Start of Data supplied

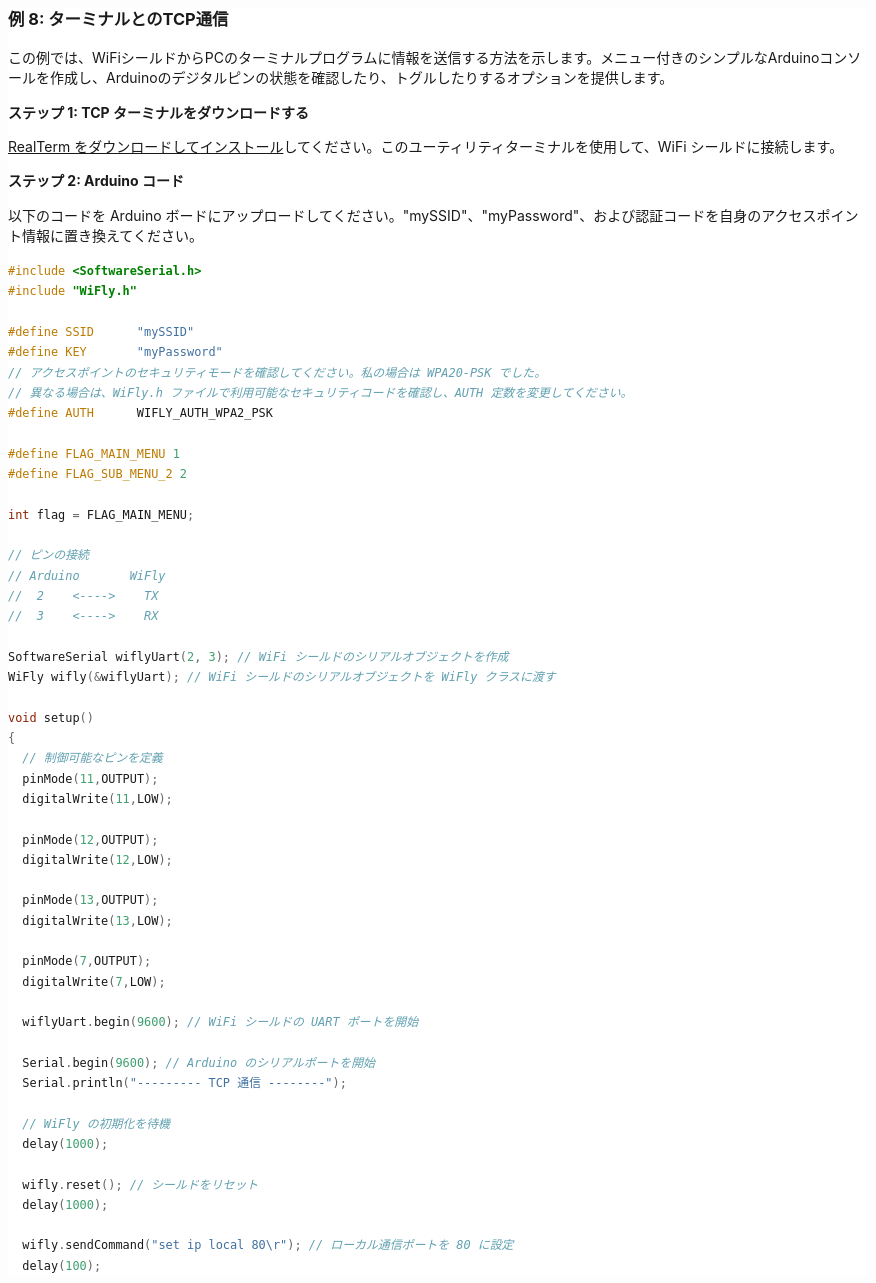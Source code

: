 ### 例 8: ターミナルとのTCP通信

この例では、WiFiシールドからPCのターミナルプログラムに情報を送信する方法を示します。メニュー付きのシンプルなArduinoコンソールを作成し、Arduinoのデジタルピンの状態を確認したり、トグルしたりするオプションを提供します。

**ステップ 1: TCP ターミナルをダウンロードする**

[RealTerm をダウンロードしてインストール](http://sourceforge.net/projects/realterm/files/Realterm/2.0.0.70/Realterm_2.0.0.70_setup.exe/download)してください。このユーティリティターミナルを使用して、WiFi シールドに接続します。

**ステップ 2: Arduino コード**

以下のコードを Arduino ボードにアップロードしてください。"mySSID"、"myPassword"、および認証コードを自身のアクセスポイント情報に置き換えてください。

```cpp
#include <SoftwareSerial.h>
#include "WiFly.h"

#define SSID      "mySSID"
#define KEY       "myPassword"
// アクセスポイントのセキュリティモードを確認してください。私の場合は WPA20-PSK でした。
// 異なる場合は、WiFly.h ファイルで利用可能なセキュリティコードを確認し、AUTH 定数を変更してください。
#define AUTH      WIFLY_AUTH_WPA2_PSK

#define FLAG_MAIN_MENU 1
#define FLAG_SUB_MENU_2 2

int flag = FLAG_MAIN_MENU;

// ピンの接続
// Arduino       WiFly
//  2    <---->    TX
//  3    <---->    RX

SoftwareSerial wiflyUart(2, 3); // WiFi シールドのシリアルオブジェクトを作成
WiFly wifly(&wiflyUart); // WiFi シールドのシリアルオブジェクトを WiFly クラスに渡す

void setup()
{
  // 制御可能なピンを定義
  pinMode(11,OUTPUT);
  digitalWrite(11,LOW);

  pinMode(12,OUTPUT);
  digitalWrite(12,LOW);

  pinMode(13,OUTPUT);
  digitalWrite(13,LOW);

  pinMode(7,OUTPUT);
  digitalWrite(7,LOW);

  wiflyUart.begin(9600); // WiFi シールドの UART ポートを開始

  Serial.begin(9600); // Arduino のシリアルポートを開始
  Serial.println("--------- TCP 通信 --------");

  // WiFly の初期化を待機
  delay(1000);

  wifly.reset(); // シールドをリセット
  delay(1000);

  wifly.sendCommand("set ip local 80\r"); // ローカル通信ポートを 80 に設定
  delay(100);

```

End of Data supplied

> **Activity**: Output, line for line and exactly, the records above from their first line through the one with "1: TCP ターミナルをダウンロードする**", both ends included, but no pictures.

> **Result of this task**:
Source code

: ### 例 8: ターミナルとのTCP通信

この例では、WiFiシールドからPCのターミナルプログラムに情報を送信する方法を示します。メニュー付きのシンプルなArduinoコンソールを作成し、Arduinoのデジタルピンの状態を確認したり、トグルしたりするオプションを提供します。

**ステップ 1: TCP ターミナルをダウンロードする**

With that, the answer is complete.